Records shown

---

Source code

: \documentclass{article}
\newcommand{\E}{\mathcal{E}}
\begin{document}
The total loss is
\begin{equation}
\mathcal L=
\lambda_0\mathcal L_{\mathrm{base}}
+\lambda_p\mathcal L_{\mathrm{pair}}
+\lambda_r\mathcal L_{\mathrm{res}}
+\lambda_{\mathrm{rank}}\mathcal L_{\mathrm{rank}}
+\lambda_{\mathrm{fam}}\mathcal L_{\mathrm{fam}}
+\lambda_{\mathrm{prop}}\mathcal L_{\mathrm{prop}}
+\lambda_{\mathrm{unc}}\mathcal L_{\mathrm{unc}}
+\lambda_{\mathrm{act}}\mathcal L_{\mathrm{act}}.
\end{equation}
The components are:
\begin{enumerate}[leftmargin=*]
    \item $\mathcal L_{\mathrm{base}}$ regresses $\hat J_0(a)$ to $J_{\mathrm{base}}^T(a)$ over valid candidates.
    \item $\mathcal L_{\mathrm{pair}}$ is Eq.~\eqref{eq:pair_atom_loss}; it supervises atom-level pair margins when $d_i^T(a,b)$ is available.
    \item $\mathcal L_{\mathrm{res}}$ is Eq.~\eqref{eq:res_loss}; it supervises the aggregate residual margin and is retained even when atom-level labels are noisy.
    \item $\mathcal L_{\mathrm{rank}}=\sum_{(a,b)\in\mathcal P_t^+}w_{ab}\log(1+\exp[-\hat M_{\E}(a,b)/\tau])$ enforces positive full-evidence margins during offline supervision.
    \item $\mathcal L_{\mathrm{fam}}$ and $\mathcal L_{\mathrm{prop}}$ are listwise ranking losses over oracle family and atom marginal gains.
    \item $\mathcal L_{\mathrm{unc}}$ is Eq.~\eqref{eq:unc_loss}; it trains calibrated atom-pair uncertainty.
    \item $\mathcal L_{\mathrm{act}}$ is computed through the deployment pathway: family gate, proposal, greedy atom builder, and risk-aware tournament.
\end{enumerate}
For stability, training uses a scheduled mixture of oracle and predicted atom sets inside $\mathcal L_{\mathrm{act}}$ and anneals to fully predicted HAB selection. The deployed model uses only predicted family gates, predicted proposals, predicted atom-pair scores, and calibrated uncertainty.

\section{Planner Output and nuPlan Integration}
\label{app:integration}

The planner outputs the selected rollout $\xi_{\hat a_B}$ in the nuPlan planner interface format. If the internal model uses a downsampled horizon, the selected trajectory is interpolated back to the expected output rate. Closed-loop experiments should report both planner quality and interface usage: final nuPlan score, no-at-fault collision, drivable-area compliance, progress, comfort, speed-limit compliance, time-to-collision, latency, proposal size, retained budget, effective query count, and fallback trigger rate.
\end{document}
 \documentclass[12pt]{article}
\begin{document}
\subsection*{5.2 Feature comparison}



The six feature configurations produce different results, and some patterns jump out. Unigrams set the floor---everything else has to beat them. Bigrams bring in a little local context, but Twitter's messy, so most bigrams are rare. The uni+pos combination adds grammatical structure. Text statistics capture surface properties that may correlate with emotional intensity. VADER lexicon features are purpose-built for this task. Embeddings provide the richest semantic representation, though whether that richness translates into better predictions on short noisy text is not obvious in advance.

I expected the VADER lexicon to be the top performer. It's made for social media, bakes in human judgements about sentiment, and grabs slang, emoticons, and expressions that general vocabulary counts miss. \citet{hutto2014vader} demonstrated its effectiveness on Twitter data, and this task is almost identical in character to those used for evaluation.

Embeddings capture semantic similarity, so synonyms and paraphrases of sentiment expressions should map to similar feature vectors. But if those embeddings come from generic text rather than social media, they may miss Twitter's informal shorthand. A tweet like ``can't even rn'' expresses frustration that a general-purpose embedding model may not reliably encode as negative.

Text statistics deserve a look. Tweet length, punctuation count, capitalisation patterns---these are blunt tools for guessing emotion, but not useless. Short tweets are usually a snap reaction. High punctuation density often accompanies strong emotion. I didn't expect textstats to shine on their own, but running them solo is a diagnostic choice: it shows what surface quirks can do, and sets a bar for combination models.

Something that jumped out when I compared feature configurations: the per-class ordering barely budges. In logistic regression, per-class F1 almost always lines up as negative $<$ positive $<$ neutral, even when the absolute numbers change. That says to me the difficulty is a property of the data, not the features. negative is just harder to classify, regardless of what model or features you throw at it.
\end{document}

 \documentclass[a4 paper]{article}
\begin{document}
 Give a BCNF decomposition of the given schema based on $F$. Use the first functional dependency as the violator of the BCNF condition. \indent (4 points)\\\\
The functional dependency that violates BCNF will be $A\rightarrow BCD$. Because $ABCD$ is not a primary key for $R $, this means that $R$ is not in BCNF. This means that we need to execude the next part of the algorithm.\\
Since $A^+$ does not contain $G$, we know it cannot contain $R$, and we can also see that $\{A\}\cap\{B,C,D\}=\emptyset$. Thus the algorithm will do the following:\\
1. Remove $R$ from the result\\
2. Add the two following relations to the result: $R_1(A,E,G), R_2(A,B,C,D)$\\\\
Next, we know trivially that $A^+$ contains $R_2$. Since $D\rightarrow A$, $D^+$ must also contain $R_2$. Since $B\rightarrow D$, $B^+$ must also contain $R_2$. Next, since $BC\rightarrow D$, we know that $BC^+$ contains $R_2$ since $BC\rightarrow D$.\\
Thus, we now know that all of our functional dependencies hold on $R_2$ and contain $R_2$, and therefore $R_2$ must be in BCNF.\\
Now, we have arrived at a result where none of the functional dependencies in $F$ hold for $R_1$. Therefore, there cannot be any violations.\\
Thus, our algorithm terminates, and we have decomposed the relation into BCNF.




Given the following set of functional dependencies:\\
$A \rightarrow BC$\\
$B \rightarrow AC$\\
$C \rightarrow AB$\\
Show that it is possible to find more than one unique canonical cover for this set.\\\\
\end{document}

---

What you should do
In full and without error, transcribe each of the entries.

Task result
Source code

: \documentclass{article}
\newcommand{\E}{\mathcal{E}}
\begin{document}
The total loss is
\begin{equation}
\mathcal L=
\lambda_0\mathcal L_{\mathrm{base}}
+\lambda_p\mathcal L_{\mathrm{pair}}
+\lambda_r\mathcal L_{\mathrm{res}}
+\lambda_{\mathrm{rank}}\mathcal L_{\mathrm{rank}}
+\lambda_{\mathrm{fam}}\mathcal L_{\mathrm{fam}}
+\lambda_{\mathrm{prop}}\mathcal L_{\mathrm{prop}}
+\lambda_{\mathrm{unc}}\mathcal L_{\mathrm{unc}}
+\lambda_{\mathrm{act}}\mathcal L_{\mathrm{act}}.
\end{equation}
The components are:
\begin{enumerate}[leftmargin=*]
    \item $\mathcal L_{\mathrm{base}}$ regresses $\hat J_0(a)$ to $J_{\mathrm{base}}^T(a)$ over valid candidates.
    \item $\mathcal L_{\mathrm{pair}}$ is Eq.~\eqref{eq:pair_atom_loss}; it supervises atom-level pair margins when $d_i^T(a,b)$ is available.
    \item $\mathcal L_{\mathrm{res}}$ is Eq.~\eqref{eq:res_loss}; it supervises the aggregate residual margin and is retained even when atom-level labels are noisy.
    \item $\mathcal L_{\mathrm{rank}}=\sum_{(a,b)\in\mathcal P_t^+}w_{ab}\log(1+\exp[-\hat M_{\E}(a,b)/\tau])$ enforces positive full-evidence margins during offline supervision.
    \item $\mathcal L_{\mathrm{fam}}$ and $\mathcal L_{\mathrm{prop}}$ are listwise ranking losses over oracle family and atom marginal gains.
    \item $\mathcal L_{\mathrm{unc}}$ is Eq.~\eqref{eq:unc_loss}; it trains calibrated atom-pair uncertainty.
    \item $\mathcal L_{\mathrm{act}}$ is computed through the deployment pathway: family gate, proposal, greedy atom builder, and risk-aware tournament.
\end{enumerate}
For stability, training uses a scheduled mixture of oracle and predicted atom sets inside $\mathcal L_{\mathrm{act}}$ and anneals to fully predicted HAB selection. The deployed model uses only predicted family gates, predicted proposals, predicted atom-pair scores, and calibrated uncertainty.

\section{Planner Output and nuPlan Integration}
\label{app:integration}

The planner outputs the selected rollout $\xi_{\hat a_B}$ in the nuPlan planner interface format. If the internal model uses a downsampled horizon, the selected trajectory is interpolated back to the expected output rate. Closed-loop experiments should report both planner quality and interface usage: final nuPlan score, no-at-fault collision, drivable-area compliance, progress, comfort, speed-limit compliance, time-to-collision, latency, proposal size, retained budget, effective query count, and fallback trigger rate.
\end{document}
 \documentclass[12pt]{article}
\begin{document}
\subsection*{5.2 Feature comparison}



The six feature configurations produce different results, and some patterns jump out. Unigrams set the floor---everything else has to beat them. Bigrams bring in a little local context, but Twitter's messy, so most bigrams are rare. The uni+pos combination adds grammatical structure. Text statistics capture surface properties that may correlate with emotional intensity. VADER lexicon features are purpose-built for this task. Embeddings provide the richest semantic representation, though whether that richness translates into better predictions on short noisy text is not obvious in advance.

I expected the VADER lexicon to be the top performer. It's made for social media, bakes in human judgements about sentiment, and grabs slang, emoticons, and expressions that general vocabulary counts miss. \citet{hutto2014vader} demonstrated its effectiveness on Twitter data, and this task is almost identical in character to those used for evaluation.

Embeddings capture semantic similarity, so synonyms and paraphrases of sentiment expressions should map to similar feature vectors. But if those embeddings come from generic text rather than social media, they may miss Twitter's informal shorthand. A tweet like ``can't even rn'' expresses frustration that a general-purpose embedding model may not reliably encode as negative.

Text statistics deserve a look. Tweet length, punctuation count, capitalisation patterns---these are blunt tools for guessing emotion, but not useless. Short tweets are usually a snap reaction. High punctuation density often accompanies strong emotion. I didn't expect textstats to shine on their own, but running them solo is a diagnostic choice: it shows what surface quirks can do, and sets a bar for combination models.

Something that jumped out when I compared feature configurations: the per-class ordering barely budges. In logistic regression, per-class F1 almost always lines up as negative $<$ positive $<$ neutral, even when the absolute numbers change. That says to me the difficulty is a property of the data, not the features. negative is just harder to classify, regardless of what model or features you throw at it.
\end{document}

 \documentclass[a4 paper]{article}
\begin{document}
 Give a BCNF decomposition of the given schema based on $F$. Use the first functional dependency as the violator of the BCNF condition. \indent (4 points)\\\\
The functional dependency that violates BCNF will be $A\rightarrow BCD$. Because $ABCD$ is not a primary key for $R $, this means that $R$ is not in BCNF. This means that we need to execude the next part of the algorithm.\\
Since $A^+$ does not contain $G$, we know it cannot contain $R$, and we can also see that $\{A\}\cap\{B,C,D\}=\emptyset$. Thus the algorithm will do the following:\\
1. Remove $R$ from the result\\
2. Add the two following relations to the result: $R_1(A,E,G), R_2(A,B,C,D)$\\\\
Next, we know trivially that $A^+$ contains $R_2$. Since $D\rightarrow A$, $D^+$ must also contain $R_2$. Since $B\rightarrow D$, $B^+$ must also contain $R_2$. Next, since $BC\rightarrow D$, we know that $BC^+$ contains $R_2$ since $BC\rightarrow D$.\\
Thus, we now know that all of our functional dependencies hold on $R_2$ and contain $R_2$, and therefore $R_2$ must be in BCNF.\\
Now, we have arrived at a result where none of the functional dependencies in $F$ hold for $R_1$. Therefore, there cannot be any violations.\\
Thus, our algorithm terminates, and we have decomposed the relation into BCNF.




Given the following set of functional dependencies:\\
$A \rightarrow BC$\\
$B \rightarrow AC$\\
$C \rightarrow AB$\\
Show that it is possible to find more than one unique canonical cover for this set.\\\\
\end{document}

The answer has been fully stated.